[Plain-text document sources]
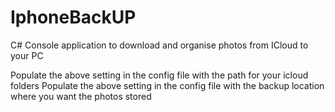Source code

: # IphoneBackUP
C# Console application to download and organise photos from ICloud to your PC

<setting name="FolderPath" serializeAs="String">
Populate the above setting in the config file with the path for your icloud folders
           
<setting name="BackUpPath" serializeAs="String">
Populate the above setting in the config file with the backup location where you want the photos stored
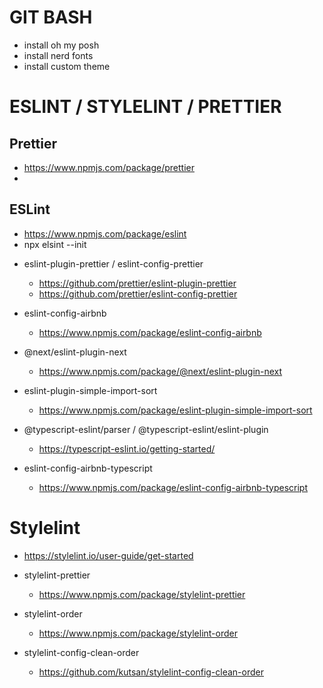 # GIT BASH
- install oh my posh
- install nerd fonts
- install custom theme

# ESLINT / STYLELINT / PRETTIER
## Prettier
  - https://www.npmjs.com/package/prettier
  - 
## ESLint
  - https://www.npmjs.com/package/eslint
  - npx elsint --init
  
* eslint-plugin-prettier / eslint-config-prettier
  - https://github.com/prettier/eslint-plugin-prettier
  - https://github.com/prettier/eslint-config-prettier
  
* eslint-config-airbnb
  - https://www.npmjs.com/package/eslint-config-airbnb
  
* @next/eslint-plugin-next
  - https://www.npmjs.com/package/@next/eslint-plugin-next
  
* eslint-plugin-simple-import-sort
  - https://www.npmjs.com/package/eslint-plugin-simple-import-sort

* @typescript-eslint/parser / @typescript-eslint/eslint-plugin
  - https://typescript-eslint.io/getting-started/

* eslint-config-airbnb-typescript
  - https://www.npmjs.com/package/eslint-config-airbnb-typescript

# Stylelint
  - https://stylelint.io/user-guide/get-started

* stylelint-prettier
  - https://www.npmjs.com/package/stylelint-prettier

* stylelint-order
  - https://www.npmjs.com/package/stylelint-order

* stylelint-config-clean-order
  - https://github.com/kutsan/stylelint-config-clean-order
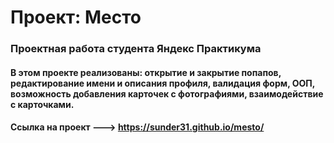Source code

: # Проект: Место

### Проектная работа студента Яндекс Практикума

#### В этом проекте реализованы: открытие и закрытие попапов, редактирование имени и описания профиля, валидация форм, ООП, возможность добавления карточек с фотографиями, взаимодействие с карточками.

#### Ссылка на проект ---> https://sunder31.github.io/mesto/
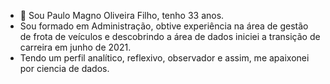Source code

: - 👋 Sou Paulo Magno Oliveira Filho, tenho 33 anos. 
- Sou formado em Administração, obtive experiência na área de gestão de frota de veículos e descobrindo a área de dados iniciei a transição de carreira em junho de 2021. 
- Tendo um perfil analítico, reflexivo, observador e assim, me apaixonei por ciencia de dados. 
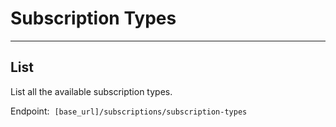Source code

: # Subscription Types
---

## List
List all the available subscription types.  

Endpoint:  `[base_url]/subscriptions/subscription-types`
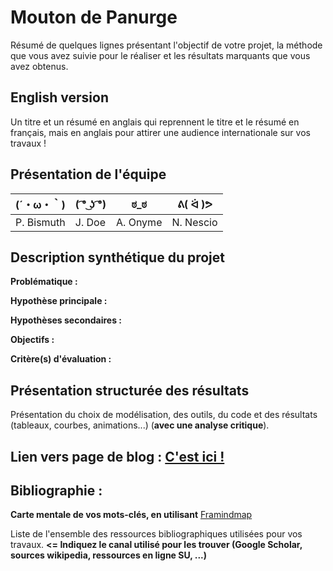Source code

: # Mouton de Panurge

Résumé de quelques lignes présentant l'objectif de votre projet, la méthode que vous avez suivie pour le réaliser et les résultats marquants que vous avez obtenus.

## English version

Un titre et un résumé en anglais qui reprennent le titre et le résumé en français, mais en anglais pour attirer une audience internationale sur vos travaux !

## Présentation de l'équipe

|(´・ω・｀)| ( ͡° ͜ʖ ͡°) | ಠ_ಠ | ᕕ( ᐛ )ᕗ |
|-----|--|--|--|
| P. Bismuth| J. Doe | A. Onyme  | N. Nescio  |


## Description synthétique du projet

**Problématique :** 

**Hypothèse principale :**

**Hypothèses secondaires :** 

**Objectifs :**

**Critère(s) d'évaluation :**

## Présentation structurée des résultats

Présentation du choix de modélisation, des outils, du code et des résultats (tableaux, courbes, animations...) (**avec une analyse critique**).

## Lien vers page de blog : <a href="blog.html"> C'est ici ! </a>

## Bibliographie :

**Carte mentale de vos mots-clés, en utilisant** <a href="https://framindmap.org/mindmaps/index.html">Framindmap </a> 

Liste de l'ensemble des ressources bibliographiques utilisées pour vos travaux. **<= Indiquez le canal utilisé pour les trouver (Google Scholar, sources wikipedia, ressources en ligne SU, ...)**
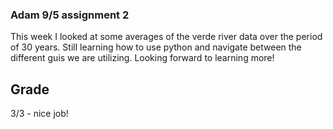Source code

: ### Adam 9/5 assignment 2
This week I looked at some averages of
the verde river data over the period of
30 years. Still learning how to use python and
navigate between the different guis we
are utilizing. Looking forward to learning more!

## Grade
3/3 - nice job!
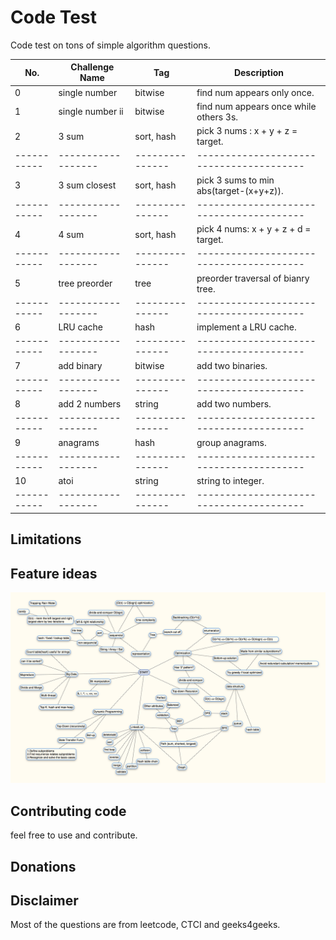 Code Test
===============
 Code test on tons of simple algorithm questions.

|    No.    |  Challenge Name  |     Tag       |            Description                 |
|-----------|------------------|---------------|----------------------------------------|
|    0      |  single number   |  bitwise      | find num appears only once.            |
|    1      |  single number ii|  bitwise      | find num appears once while others 3s. |
|    2      |  3 sum           |  sort, hash   | pick 3 nums : x + y + z = target.      |
|-----------|------------------|---------------|----------------------------------------|
|    3      |  3 sum closest   |  sort, hash   | pick 3 sums to min abs(target-(x+y+z)).|
|-----------|------------------|---------------|----------------------------------------|
|    4      |  4 sum           |  sort, hash   | pick 4 nums: x + y + z + d = target.   |
|-----------|------------------|---------------|----------------------------------------|
|    5      |  tree preorder   |  tree         | preorder traversal of bianry tree.     |
|-----------|------------------|---------------|----------------------------------------|
|    6      |  LRU cache       |  hash         | implement a LRU cache.                 |
|-----------|------------------|---------------|----------------------------------------|
|    7      |  add binary      |  bitwise      | add two binaries.                      |
|-----------|------------------|---------------|----------------------------------------|
|    8      |  add 2 numbers   |  string       | add two numbers.                       |
|-----------|------------------|---------------|----------------------------------------|
|    9      |  anagrams        |  hash         | group anagrams.                        |
|-----------|------------------|---------------|----------------------------------------|
|    10     |  atoi            |  string       | string to integer.                     |
|-----------|------------------|---------------|----------------------------------------|


Limitations
-----------


Feature ideas
-------------
![Alt text](/tree.png)

Contributing code
-----------------
feel free to use and contribute.

Donations
---------

Disclaimer
----------
Most of the questions are from leetcode, CTCI and geeks4geeks.
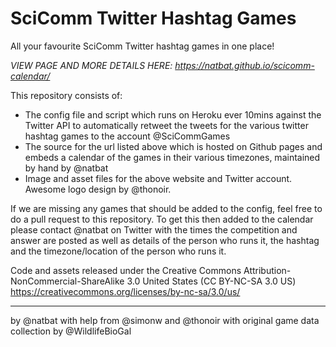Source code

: # SciComm Twitter Hashtag Games

All your favourite SciComm Twitter hashtag games in one place!

*VIEW PAGE AND MORE DETAILS HERE: https://natbat.github.io/scicomm-calendar/*

This repository consists of:
- The config file and script which runs on Heroku ever 10mins against the Twitter API to automatically retweet the tweets for the various twitter hashtag games to the account @SciCommGames
- The source for the url listed above which is hosted on Github pages and embeds a calendar of the games in their various timezones, maintained by hand by @natbat
- Image and asset files for the above website and Twitter account. Awesome logo design by @thonoir.

If we are missing any games that should be added to the config, feel free to do a pull request to this repository. To get this then added to the calendar please contact @natbat on Twitter with the times the competition and answer are posted as well as details of the person who runs it, the hashtag and the timezone/location of the person who runs it.

Code and assets released under the Creative Commons Attribution-NonCommercial-ShareAlike 3.0 United States (CC BY-NC-SA 3.0 US)
https://creativecommons.org/licenses/by-nc-sa/3.0/us/

----
by @natbat with help from @simonw and @thonoir with original game data collection by ‪@WildlifeBioGal‬
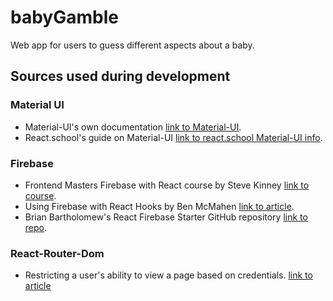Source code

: # babyGamble

Web app for users to guess different aspects about a baby.

## Sources used during development

### Material UI

- Material-UI's own documentation [link to Material-UI](https://material-ui.com/).
- React.school's guide on Material-UI [link to react.school Material-UI info](https://react.school/material-ui).

### Firebase

- Frontend Masters Firebase with React course by Steve Kinney [link to course](https://frontendmasters.com/courses/firebase-react-v2/).
- Using Firebase with React Hooks by Ben McMahen [link to article](https://dev.to/bmcmahen/using-firebase-with-react-hooks-21ap).
- Brian Bartholomew's React Firebase Starter GitHub repository [link to repo](https://github.com/bcbrian/react-firebase-starter).

### React-Router-Dom

- Restricting a user's ability to view a page based on credentials. [link to article](https://medium.com/craft-academy/how-to-restrict-your-routes-and-links-in-react-js-now-with-hooks-12b395c1a2fe)
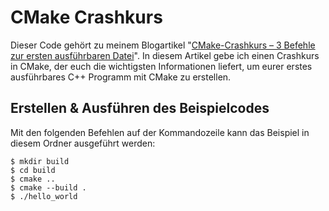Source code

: # CMake Crashkurs

Dieser Code gehört zu meinem Blogartikel "[CMake-Crashkurs – 3 Befehle zur ersten ausführbaren Datei](https://codingwithmagga.com/cmake-crashkurs/)".
In diesem Artikel gebe ich einen Crashkurs in CMake, der euch die wichtigsten Informationen liefert, um eurer erstes ausführbares
C++ Programm mit CMake zu erstellen.

## Erstellen & Ausführen des Beispielcodes

Mit den folgenden Befehlen auf der Kommandozeile kann das Beispiel in diesem Ordner ausgeführt werden:

    $ mkdir build
    $ cd build
    $ cmake ..
    $ cmake --build .
    $ ./hello_world
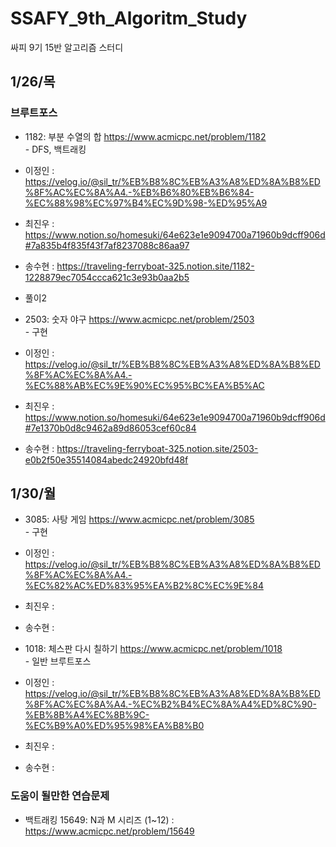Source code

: # SSAFY_9th_Algoritm_Study
싸피 9기 15반 알고리즘 스터디

## 1/26/목
### 브루트포스
- 1182: 부분 수열의 합 https://www.acmicpc.net/problem/1182 <br> - DFS, 백트래킹
- 이정인 : https://velog.io/@sil_tr/%EB%B8%8C%EB%A3%A8%ED%8A%B8%ED%8F%AC%EC%8A%A4.-%EB%B6%80%EB%B6%84-%EC%88%98%EC%97%B4%EC%9D%98-%ED%95%A9
- 최진우 : https://www.notion.so/homesuki/64e623e1e9094700a71960b9dcff906d#7a835b4f835f43f7af8237088c86aa97
- 송수현 : https://traveling-ferryboat-325.notion.site/1182-1228879ec7054ccca621c3e93b0aa2b5
- 풀이2<br>

- 2503: 숫자 야구 https://www.acmicpc.net/problem/2503 <br> - 구현
- 이정인 : https://velog.io/@sil_tr/%EB%B8%8C%EB%A3%A8%ED%8A%B8%ED%8F%AC%EC%8A%A4.-%EC%88%AB%EC%9E%90%EC%95%BC%EA%B5%AC
- 최진우 : https://www.notion.so/homesuki/64e623e1e9094700a71960b9dcff906d#7e1370b0d8c9462a89d86053cef60c84
- 송수현 : https://traveling-ferryboat-325.notion.site/2503-e0b2f50e35514084abedc24920bfd48f

## 1/30/월
- 3085: 사탕 게임 https://www.acmicpc.net/problem/3085 <br> - 구현
- 이정인 : https://velog.io/@sil_tr/%EB%B8%8C%EB%A3%A8%ED%8A%B8%ED%8F%AC%EC%8A%A4.-%EC%82%AC%ED%83%95%EA%B2%8C%EC%9E%84
- 최진우 : 
- 송수현 : 

- 1018: 체스판 다시 칠하기 https://www.acmicpc.net/problem/1018 <br> - 일반 브루트포스
- 이정인 : https://velog.io/@sil_tr/%EB%B8%8C%EB%A3%A8%ED%8A%B8%ED%8F%AC%EC%8A%A4.-%EC%B2%B4%EC%8A%A4%ED%8C%90-%EB%8B%A4%EC%8B%9C-%EC%B9%A0%ED%95%98%EA%B8%B0
- 최진우 : 
- 송수현 : 

### 도움이 될만한 연습문제
- 백트래킹
15649: N과 M 시리즈 (1~12) : https://www.acmicpc.net/problem/15649


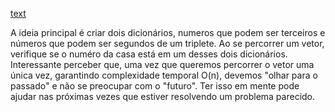 [text](https://www.hackerrank.com/challenges/count-triplets-1/problem?isFullScreen=true&h_l=interview&playlist_slugs%5B%5D=interview-preparation-kit&playlist_slugs%5B%5D=dictionaries-hashmaps)


A ideia principal é criar dois dicionários, numeros que podem ser terceiros e números que podem ser segundos de um triplete.
Ao se percorrer um vetor, verifique se o numéro da casa está em um desses dois dicionários.
Interessante perceber que, uma vez que queremos percorrer o vetor uma única vez, garantindo complexidade temporal O(n), devemos "olhar para o passado" e não se preocupar com o "futuro". Ter isso em mente pode ajudar nas próximas vezes que estiver resolvendo um problema parecido.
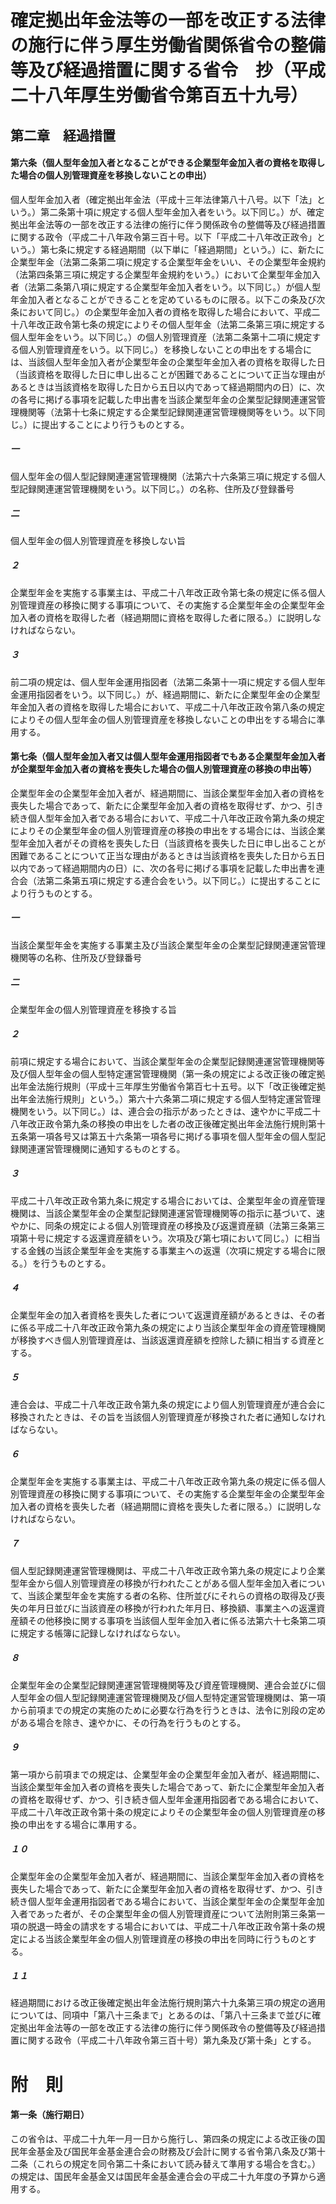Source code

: # 確定拠出年金法等の一部を改正する法律の施行に伴う厚生労働省関係省令の整備等及び経過措置に関する省令　抄（平成二十八年厚生労働省令第百五十九号）
## 第二章　経過措置
#### 第六条（個人型年金加入者となることができる企業型年金加入者の資格を取得した場合の個人別管理資産を移換しないことの申出）
個人型年金加入者（確定拠出年金法（平成十三年法律第八十八号。以下「法」という。）第二条第十項に規定する個人型年金加入者をいう。以下同じ。）が、確定拠出年金法等の一部を改正する法律の施行に伴う関係政令の整備等及び経過措置に関する政令（平成二十八年政令第三百十号。以下「平成二十八年改正政令」という。）第七条に規定する経過期間（以下単に「経過期間」という。）に、新たに企業型年金（法第二条第二項に規定する企業型年金をいい、その企業型年金規約（法第四条第三項に規定する企業型年金規約をいう。）において企業型年金加入者（法第二条第八項に規定する企業型年金加入者をいう。以下同じ。）が個人型年金加入者となることができることを定めているものに限る。以下この条及び次条において同じ。）の企業型年金加入者の資格を取得した場合において、平成二十八年改正政令第七条の規定によりその個人型年金（法第二条第三項に規定する個人型年金をいう。以下同じ。）の個人別管理資産（法第二条第十二項に規定する個人別管理資産をいう。以下同じ。）を移換しないことの申出をする場合には、当該個人型年金加入者が企業型年金の企業型年金加入者の資格を取得した日（当該資格を取得した日に申し出ることが困難であることについて正当な理由があるときは当該資格を取得した日から五日以内であって経過期間内の日）に、次の各号に掲げる事項を記載した申出書を当該企業型年金の企業型記録関連運営管理機関等（法第十七条に規定する企業型記録関連運営管理機関等をいう。以下同じ。）に提出することにより行うものとする。
##### 一
個人型年金の個人型記録関連運営管理機関（法第六十六条第三項に規定する個人型記録関連運営管理機関をいう。以下同じ。）の名称、住所及び登録番号
##### 二
個人型年金の個人別管理資産を移換しない旨
##### ２
企業型年金を実施する事業主は、平成二十八年改正政令第七条の規定に係る個人別管理資産の移換に関する事項について、その実施する企業型年金の企業型年金加入者の資格を取得した者（経過期間に資格を取得した者に限る。）に説明しなければならない。
##### ３
前二項の規定は、個人型年金運用指図者（法第二条第十一項に規定する個人型年金運用指図者をいう。以下同じ。）が、経過期間に、新たに企業型年金の企業型年金加入者の資格を取得した場合において、平成二十八年改正政令第八条の規定によりその個人型年金の個人別管理資産を移換しないことの申出をする場合に準用する。
#### 第七条（個人型年金加入者又は個人型年金運用指図者でもある企業型年金加入者が企業型年金加入者の資格を喪失した場合の個人別管理資産の移換の申出等）
企業型年金の企業型年金加入者が、経過期間に、当該企業型年金加入者の資格を喪失した場合であって、新たに企業型年金加入者の資格を取得せず、かつ、引き続き個人型年金加入者である場合において、平成二十八年改正政令第九条の規定によりその企業型年金の個人別管理資産の移換の申出をする場合には、当該企業型年金加入者がその資格を喪失した日（当該資格を喪失した日に申し出ることが困難であることについて正当な理由があるときは当該資格を喪失した日から五日以内であって経過期間内の日）に、次の各号に掲げる事項を記載した申出書を連合会（法第二条第五項に規定する連合会をいう。以下同じ。）に提出することにより行うものとする。
##### 一
当該企業型年金を実施する事業主及び当該企業型年金の企業型記録関連運営管理機関等の名称、住所及び登録番号
##### 二
企業型年金の個人別管理資産を移換する旨
##### ２
前項に規定する場合において、当該企業型年金の企業型記録関連運営管理機関等及び個人型年金の個人型特定運営管理機関（第一条の規定による改正後の確定拠出年金法施行規則（平成十三年厚生労働省令第百七十五号。以下「改正後確定拠出年金法施行規則」という。）第六十六条第二項に規定する個人型特定運営管理機関をいう。以下同じ。）は、連合会の指示があったときは、速やかに平成二十八年改正政令第九条の移換の申出をした者の改正後確定拠出年金法施行規則第十五条第一項各号又は第五十六条第一項各号に掲げる事項を個人型年金の個人型記録関連運営管理機関に通知するものとする。
##### ３
平成二十八年改正政令第九条に規定する場合においては、企業型年金の資産管理機関は、当該企業型年金の企業型記録関連運営管理機関等の指示に基づいて、速やかに、同条の規定による個人別管理資産の移換及び返還資産額（法第三条第三項第十号に規定する返還資産額をいう。次項及び第七項において同じ。）に相当する金銭の当該企業型年金を実施する事業主への返還（次項に規定する場合に限る。）を行うものとする。
##### ４
企業型年金の加入者資格を喪失した者について返還資産額があるときは、その者に係る平成二十八年改正政令第九条の規定により当該企業型年金の資産管理機関が移換すべき個人別管理資産は、当該返還資産額を控除した額に相当する資産とする。
##### ５
連合会は、平成二十八年改正政令第九条の規定により個人別管理資産が連合会に移換されたときは、その旨を当該個人別管理資産が移換された者に通知しなければならない。
##### ６
企業型年金を実施する事業主は、平成二十八年改正政令第九条の規定に係る個人別管理資産の移換に関する事項について、その実施する企業型年金の企業型年金加入者の資格を喪失した者（経過期間に資格を喪失した者に限る。）に説明しなければならない。
##### ７
個人型記録関連運営管理機関は、平成二十八年改正政令第九条の規定により企業型年金から個人別管理資産の移換が行われたことがある個人型年金加入者について、当該企業型年金を実施する者の名称、住所並びにそれらの資格の取得及び喪失の年月日並びに当該資産の移換が行われた年月日、移換額、事業主への返還資産額その他移換に関する事項を当該個人型年金加入者に係る法第六十七条第二項に規定する帳簿に記録しなければならない。
##### ８
企業型年金の企業型記録関連運営管理機関等及び資産管理機関、連合会並びに個人型年金の個人型記録関連運営管理機関及び個人型特定運営管理機関は、第一項から前項までの規定の実施のために必要な行為を行うときは、法令に別段の定めがある場合を除き、速やかに、その行為を行うものとする。
##### ９
第一項から前項までの規定は、企業型年金の企業型年金加入者が、経過期間に、当該企業型年金加入者の資格を喪失した場合であって、新たに企業型年金加入者の資格を取得せず、かつ、引き続き個人型年金運用指図者である場合において、平成二十八年改正政令第十条の規定によりその企業型年金の個人別管理資産の移換の申出をする場合に準用する。
##### １０
企業型年金の企業型年金加入者が、経過期間に、当該企業型年金加入者の資格を喪失した場合であって、新たに企業型年金加入者の資格を取得せず、かつ、引き続き個人型年金運用指図者である場合において、当該企業型年金の企業型年金加入者であった者が、その企業型年金の個人別管理資産について法附則第三条第一項の脱退一時金の請求をする場合においては、平成二十八年改正政令第十条の規定による当該企業型年金の個人別管理資産の移換の申出を同時に行うものとする。
##### １１
経過期間における改正後確定拠出年金法施行規則第六十九条第三項の規定の適用については、同項中「第八十三条まで」とあるのは、「第八十三条まで並びに確定拠出年金法等の一部を改正する法律の施行に伴う関係政令の整備等及び経過措置に関する政令（平成二十八年政令第三百十号）第九条及び第十条」とする。
# 附　則
#### 第一条（施行期日）
この省令は、平成二十九年一月一日から施行し、第四条の規定による改正後の国民年金基金及び国民年金基金連合会の財務及び会計に関する省令第八条及び第十二条（これらの規定を同令第二十条において読み替えて準用する場合を含む。）の規定は、国民年金基金又は国民年金基金連合会の平成二十九年度の予算から適用する。
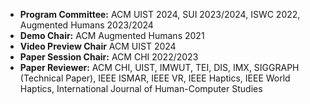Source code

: - **Program Committee:** ACM UIST 2024, SUI 2023/2024, ISWC 2022, Augmented Humans 2023/2024
- **Demo Chair:** ACM Augmented Humans 2021
- **Video Preview Chair** ACM UIST 2024
- **Paper Session Chair:** ACM CHI 2022/2023
- **Paper Reviewer:** ACM CHI, UIST, IMWUT, TEI, DIS, IMX, SIGGRAPH (Technical Paper), IEEE ISMAR, IEEE VR, IEEE Haptics, IEEE World Haptics, International Journal of Human-Computer Studies
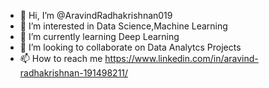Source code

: - 👋 Hi, I’m @AravindRadhakrishnan019
- 👀 I’m interested in Data Science,Machine Learning
- 🌱 I’m currently learning Deep Learning
- 💞️ I’m looking to collaborate on Data Analytcs Projects
- 📫 How to reach me https://www.linkedin.com/in/aravind-radhakrishnan-191498211/

<!---
AravindRadhakrishnan019/AravindRadhakrishnan019 is a ✨ special ✨ repository because its `README.md` (this file) appears on your GitHub profile.
You can click the Preview link to take a look at your changes.
--->
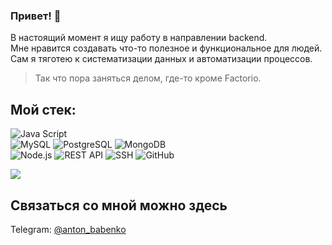 ### Привет! 👋

В настоящий момент я ищу работу в направлении backend.  
Мне нравится создавать что-то полезное и функциональное для людей. Сам я тяготею к систематизации данных и автоматизации процессов.  
>Так что пора заняться делом, где-то кроме Factorio.


## Мой стек:
![Java Script](https://img.shields.io/badge/-Java%20Script-informational)  
![MySQL](https://img.shields.io/badge/-MySQL-yellowgreen)
![PostgreSQL](https://img.shields.io/badge/-PostgreSQL-yellowgreen)
![MongoDB](https://img.shields.io/badge/-MongoDB-yellowgreen)  
![Node.js](https://img.shields.io/badge/-Node.js-9cf)
![REST API](https://img.shields.io/badge/-REST%20API-9cf)
![SSH](https://img.shields.io/badge/-SSH-9cf)
![GitHub](https://img.shields.io/badge/-GitHub-9cf)

![](http://github-profile-summary-cards.vercel.app/api/cards/profile-details?username=Dadorion&theme=default)

## Связаться со мной можно здесь
Telegram: [@anton_babenko](https://t.me/anton_babenko)


<!--
  
  
  - 
  - 
  - 

Here are some ideas to get you started:

- 🔭 I’m currently working on ...
- 🌱 I’m currently learning ...
- 👯 I’m looking to collaborate on ...
- 🤔 I’m looking for help with ...
- 💬 Ask me about ...
- 📫 How to reach me: ...
- 😄 Pronouns: ...
- ⚡ Fun fact: ...
-->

§ **Aim of the task**: Across the records above, count the lines holding "Augmented" and write down only that count.

§ **Output**: 2